– Привет? – произнес он с вопросительной интонацией, делая шаг назад. Вблизи он показался мне печальнее и привлекательнее, и морщины на его лице словно разгладились.

Я опустила свою повязку, переложила нож из одной руки в другую и обратно, толком не понимая, что с ним делать.

– Извините, – пробормотала я, потому что знала: от меня ждут этого слова.

– Видимо, вы – Фрэнсис? – Он протянул руку. Наверное, ему казалось, что я смущаюсь и чувствую себя неловко, потому что он добавил, словно я сама могла об этом забыть: – Вы сюда приехали изучать садовую архитектуру для Либермана?

Я не сразу пожала протянутую руку. Она была сухая и такая же большая, как моя. И быстро выпустила ее.

– Питер, – представился он. – Очень жаль, что меня тут не было, когда вы появились. Но вы, судя по всему, уже освоились?

Он улыбнулся, даже чуть ли не рассмеялся, посмотрев на нож у меня в руке. Я встретилась с ним глазами и тут же перевела взгляд на его губы, слишком полные для мужчины. Из-за его привлекательности я ощущала себя еще более неуклюжей.

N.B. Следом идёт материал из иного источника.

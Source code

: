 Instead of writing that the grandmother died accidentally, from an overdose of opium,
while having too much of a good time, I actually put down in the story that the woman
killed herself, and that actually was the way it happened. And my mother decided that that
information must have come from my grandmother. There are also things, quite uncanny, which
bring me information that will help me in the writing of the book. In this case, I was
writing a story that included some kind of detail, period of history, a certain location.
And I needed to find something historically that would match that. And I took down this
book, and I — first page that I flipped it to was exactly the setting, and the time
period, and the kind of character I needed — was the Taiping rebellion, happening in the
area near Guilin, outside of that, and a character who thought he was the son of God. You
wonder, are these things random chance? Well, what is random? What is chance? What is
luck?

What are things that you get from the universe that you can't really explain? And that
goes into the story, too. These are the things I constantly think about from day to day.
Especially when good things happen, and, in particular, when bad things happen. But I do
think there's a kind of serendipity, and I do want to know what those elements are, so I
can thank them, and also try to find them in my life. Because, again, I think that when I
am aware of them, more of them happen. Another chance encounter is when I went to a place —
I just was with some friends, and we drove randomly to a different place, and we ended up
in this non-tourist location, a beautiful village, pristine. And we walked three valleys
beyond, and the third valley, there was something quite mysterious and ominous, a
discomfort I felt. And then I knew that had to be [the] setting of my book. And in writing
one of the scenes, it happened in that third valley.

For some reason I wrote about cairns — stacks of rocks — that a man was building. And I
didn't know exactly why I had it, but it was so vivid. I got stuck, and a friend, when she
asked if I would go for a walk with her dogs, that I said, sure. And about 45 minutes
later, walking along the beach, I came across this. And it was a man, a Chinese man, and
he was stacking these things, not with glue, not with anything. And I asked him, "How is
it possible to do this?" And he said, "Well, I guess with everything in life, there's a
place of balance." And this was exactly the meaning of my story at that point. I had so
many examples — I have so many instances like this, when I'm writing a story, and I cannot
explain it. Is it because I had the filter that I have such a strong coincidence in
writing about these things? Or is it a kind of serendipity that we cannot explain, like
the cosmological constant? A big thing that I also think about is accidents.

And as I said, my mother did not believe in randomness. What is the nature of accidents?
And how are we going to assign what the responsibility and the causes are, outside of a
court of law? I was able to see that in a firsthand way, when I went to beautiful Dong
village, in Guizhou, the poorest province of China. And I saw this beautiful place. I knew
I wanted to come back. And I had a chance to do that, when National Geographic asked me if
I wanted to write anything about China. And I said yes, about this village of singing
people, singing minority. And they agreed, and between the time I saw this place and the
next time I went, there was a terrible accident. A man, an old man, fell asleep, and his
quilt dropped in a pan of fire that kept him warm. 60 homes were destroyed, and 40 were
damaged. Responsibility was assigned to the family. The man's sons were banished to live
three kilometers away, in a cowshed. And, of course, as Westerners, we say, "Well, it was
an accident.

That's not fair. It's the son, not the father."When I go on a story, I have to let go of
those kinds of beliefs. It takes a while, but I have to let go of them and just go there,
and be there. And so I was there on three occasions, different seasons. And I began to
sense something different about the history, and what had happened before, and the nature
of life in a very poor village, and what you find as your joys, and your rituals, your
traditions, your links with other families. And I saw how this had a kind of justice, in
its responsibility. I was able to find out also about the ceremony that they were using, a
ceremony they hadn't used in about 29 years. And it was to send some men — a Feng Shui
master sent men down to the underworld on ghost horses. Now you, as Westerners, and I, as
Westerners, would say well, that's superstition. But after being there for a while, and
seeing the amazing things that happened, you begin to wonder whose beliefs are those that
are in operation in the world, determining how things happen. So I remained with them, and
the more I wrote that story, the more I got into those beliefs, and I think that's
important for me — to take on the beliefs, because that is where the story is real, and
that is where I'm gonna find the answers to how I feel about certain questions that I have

В одном из своих писем мистер Либерман объяснял, что пригласил еще одного специалиста – чтобы тот сообщал ему о состоянии дома и его обстановки. Я ожидала увидеть здесь кого-то вроде Питера, но совершенно о нем не думала, а если и думала, то представляла себе пожилого одинокого человека.

– Извините, – повторила я, пряча нож за своими шортами, широкими мужскими шортами из магазина «Армия и флот». – Я резала ковер.

Я успела убедиться, что извинения и констатация очевидного помогают, когда не знаешь, что сказать.

– Не видел вашей машины. – Когда Питер говорил, беспрерывно жестикулировал, помогая руками своим словам.

– Я ехала на поезде, – ответила я. – И потом на автобусе. Тридцать девятом. Он опоздал на двадцать восемь минут.

По выражению его лица я заключила, что сказала слишком много и что, возможно, это прозвучало грубо. Так трудно было делать это правильно. Другим как-то удавалось без всяких усилий вести разговоры: сначала один подает реплику, потом другой – и так далее. Я в который раз задумалась о том, как же это у них получается.

– Вам надо было дать телеграмму, – заметил Питер. – Я бы с радостью встретил вас на станции. – Он посмотрел мимо меня в ванную и продолжал: – И простите, что вам пришлось все это слышать. Если Кара не в настроении, об этом знают все. Но вы не должны беспокоиться.

Я и не беспокоилась. Но тут невольно задалась вопросом: может, мне стоило бы?

– Скорее всего, она поехала в город. Но она всегда возвращается. – Он снова рассмеялся. Казалось, он сам себя успокаивает. – Ну а вы чем тут занимаетесь? – Все эти комнаты на чердаке, – он сделал жест руками, – в довольно неприглядном виде. Думаю, тут раньше жил старый слуга – нянька или дворецкий. Никто здесь не убирался. Вы бы видели, какой беспорядок оставили после себя военные. Не говоря уж про граффити, вы таких и представить не можете.

Он прошел в ванную, разглядывая ее без всяких признаков смущения.

– Военные? – переспросила я. Я знала все способы, как добиться, чтобы собеседник продолжал говорить.

– В свое время Линтонс реквизировали для нужд армии. Сорок седьмой пехотный полк. Американцы. Судя по всему, в голубой гостиной Черчилль с Эйзенхауэром обсуждали высадку в Европе. В саду они устроили просто бог знает что. Я имею в виду – солдаты, а не Черчилль с Эйзенхауэром, хотя тут ни за что нельзя поручиться. В общем, будьте готовы. Либерман хотел предложить вам комнаты внизу. Они больше и роскошнее, и я надеялся, что мы с Карой поживем в городе, но, знаете… мои обстоятельства изменились… – Он улыбнулся. Мне нравилось, что он так много говорит: это означало, что мне говорить не нужно. – Нормально работает только эта ванная и наша, внизу. Надеюсь, вы не очень против чердака.